Friday, April 27, 2007

Southern Comfort


Out the window there’s nothing but the green drooping shadow of the hills that surround the college – no neon signs, screeching horns, or artillery-style fireworks. Most mornings, there’s just the sound of birds twittering in among the green. This morning the kindergarten behind the building is blasting happy music. Even at its insane volume, there’s something comforting about it: the fact that its main purpose is to entertain four-year olds seems to give it a pass on the annoyance chart.

It’s good to be back at my Chinese laojia, my hometown: Shantou University, just outside the city of Shantou, which lies near the top of the southernmost Chinese province, Guangdong.

As a city and a place, it’s an unusual one. It’s one of China’s five special economic zones, the cities opened up in the 1970s to foreign-style trade and investment. But it’s never been anything but dead last among the five cities: local corruption abounds. Another obstacle to development is language: the people here speak what essentially is the Basque language of China. Even Chinese people who are not familiar with the region don’t recognize Chaoshanhua as a Chinese dialect, thinking that its speakers must be from some other Asian country. There’s a kind of sleepy slowness to the city, the area, and the university itself. The kind that make you think that rapid development might just never catch on here.

There have been encouraging signs, however. A few days ago, a massive event for development was held at the Shantou port. The Same Song tour, featuring mainly Hong Kong and Taiwanese stars of the highest level, got packed in with the event, and Shantou was suddenly beamed into millions of Chinese homes. The concert was followed a day later by a fireworks show that reportedly cost in the millions of US dollars.

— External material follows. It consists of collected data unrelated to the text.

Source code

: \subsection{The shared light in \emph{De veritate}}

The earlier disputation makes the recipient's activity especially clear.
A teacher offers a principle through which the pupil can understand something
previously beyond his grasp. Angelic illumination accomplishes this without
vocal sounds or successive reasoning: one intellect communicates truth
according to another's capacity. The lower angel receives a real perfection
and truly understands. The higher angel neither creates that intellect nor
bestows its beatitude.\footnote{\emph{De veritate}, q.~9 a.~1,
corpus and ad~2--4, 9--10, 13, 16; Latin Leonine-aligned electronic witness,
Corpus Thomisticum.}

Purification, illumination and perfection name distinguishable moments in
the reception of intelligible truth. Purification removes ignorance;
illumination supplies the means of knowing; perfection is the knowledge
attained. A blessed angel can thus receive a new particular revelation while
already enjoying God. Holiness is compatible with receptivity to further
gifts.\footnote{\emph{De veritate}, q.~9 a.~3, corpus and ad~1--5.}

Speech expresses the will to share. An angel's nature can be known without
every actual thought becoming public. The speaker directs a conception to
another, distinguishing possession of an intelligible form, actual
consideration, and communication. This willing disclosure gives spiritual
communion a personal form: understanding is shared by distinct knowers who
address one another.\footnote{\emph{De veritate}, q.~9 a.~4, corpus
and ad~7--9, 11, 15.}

And the university is making the kind of progress that makes you believe in big quick evolutionary jumps. For much of the time I was here – three years in all – little seemed to happen. Now, in the space of six months, we have facilities heretofore unimaginable: a Mac lab, 40 new computers, an entire expanded wing.

But the best kind of progress comes in the form of human development. Even though I’ve only been gone for five or six months, running into the students I taught sort of makes me feel like Gene Simmons at a Kiss reunion concert; I am that adored rock star. I can understand the best moments of what it might be like to be a parent at these times. One guy, a senior I’d had since he was freshmen, simply came up to me and wrapped his arms around me in the most natural of bear hugs; the only thing odd about it was that it’s not something people really do here. “We’re lucky to have had you for so long,” he said.

In this humid southern climate that reminds me so much of my other home, Florida, on the far side of the world, there creeps in the inevitable sense of change,of it being time to go. I may end up back here for one more school year, but that will surely be my last. And then I’ll drive out the school gates for the last time, four or five years from the day I drove in, and my green-draped southern Chinese university will fold itself up in my mind into the hazy dream-like quality of memory.

Photo by Liang Qing

1 comment:

Unknown said...

hi. i am a Shantou native currently studying in HKBU. it so happens my major is international journalism..
was looking for blogs on Shantou and reached your page. that's one beautiful picture. i used to play around the campus when i was kid,
i really miss home. Shantou lacks the vibration but i like it that way; i love how different it is from other modern China cities, for better or worse. although it may be a somewhat selfish thought.
i'll keep coming by. btw can i e-mail you on journalistic topics for school assignments? don't know your research area but some professional help from my homeland would be nice.